Impacts of Land Use Change on Unsaturated Zone Nitrate Cycling in the Southern High Plains, USA

Nitrate profiles in semiarid unsaturated zones archive land use change (LUC) impacts on nitrogen cycling with implications for agricultural nitrogen management and groundwater quality. This study quantified impacts of LUC on nitrate inventories and fluxes by measuring nitrate beneath natural ecosystems (5 profiles) and beneath nonirrigated (19 profiles) and irrigated (13 profiles) agricultural ecosystems in the southern High Plains (SHP). Low inventories (24-76 kg nitrate-N/ha) are found beneath natural ecosystems, which exhibit bulge-shaped chloride concentration profiles below the root zone resulting from evapoconcentration of precipitation and accumulation of chloride over long times (~10-15 kyr). Rainfed agricultural profiles were either completely (10 profiles) or partially flushed (9 profiles) of chloride due to increased recharge and downward displacement of accumulated chloride resulting from LUC. The partially flushed profiles have 86–1,057 kg nitrate-N /ha (median 265 kg/ha) at depth that corresponds to initial cultivation, dated using soil water chloride. This nitrate most likely originated from cultivation causing mineralization and nitrification of soil organic nitrogen (SON) in old soil water (pre-cultivation), which is microbially mediated. The SON source is supported by N and O isotopes of nitrate.
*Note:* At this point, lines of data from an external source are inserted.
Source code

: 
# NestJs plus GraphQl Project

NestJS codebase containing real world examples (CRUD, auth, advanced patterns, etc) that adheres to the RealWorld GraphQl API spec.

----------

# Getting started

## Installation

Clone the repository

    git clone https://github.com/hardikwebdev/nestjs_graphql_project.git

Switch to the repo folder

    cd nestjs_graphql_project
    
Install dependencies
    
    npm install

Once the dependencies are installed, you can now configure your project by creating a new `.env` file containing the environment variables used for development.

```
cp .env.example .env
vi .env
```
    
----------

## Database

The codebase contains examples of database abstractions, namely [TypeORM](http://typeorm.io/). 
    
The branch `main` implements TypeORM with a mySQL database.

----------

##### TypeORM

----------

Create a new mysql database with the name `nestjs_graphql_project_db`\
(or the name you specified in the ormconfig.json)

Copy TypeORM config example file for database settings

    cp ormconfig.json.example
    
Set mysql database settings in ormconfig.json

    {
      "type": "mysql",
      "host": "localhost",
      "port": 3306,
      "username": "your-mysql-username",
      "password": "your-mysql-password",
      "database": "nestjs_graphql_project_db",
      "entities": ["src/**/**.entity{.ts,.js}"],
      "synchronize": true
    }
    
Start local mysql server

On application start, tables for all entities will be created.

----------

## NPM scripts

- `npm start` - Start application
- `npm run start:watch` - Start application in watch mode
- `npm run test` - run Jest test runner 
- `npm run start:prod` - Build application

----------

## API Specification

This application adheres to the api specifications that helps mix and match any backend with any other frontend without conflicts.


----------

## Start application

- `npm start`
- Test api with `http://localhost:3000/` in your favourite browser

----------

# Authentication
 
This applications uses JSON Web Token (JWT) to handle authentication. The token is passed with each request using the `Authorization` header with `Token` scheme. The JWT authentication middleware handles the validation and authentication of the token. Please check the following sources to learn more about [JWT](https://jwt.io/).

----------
The chloride-flushed zones of all 19 rainfed profiles have 8-874 kg nitrate-N/ha (median 212 kg/ha) in younger water associated with LUC based on soil water chloride dating and resulting from over-application and leaching of fertilizers. Most of the irrigated agricultural profiles (12 of 13) showed the effects of irrigation water throughout the profile and had 77-1841 kg nitrate-N/ha (median 914 kg/ha) attributed to over-application and leaching of fertilizers. Nitrate appears to behave conservatively below the root zone as indicated by high correlation with chloride (median R=0.86, range 0.68-0.96) in irrigated profiles. LUC in the SHP mobilizes nitrate reservoirs by increasing drainage/recharge beneath cropland, which could increase nitrate-N in the underlying Ogallala aquifer by 0.1-29 mg/L.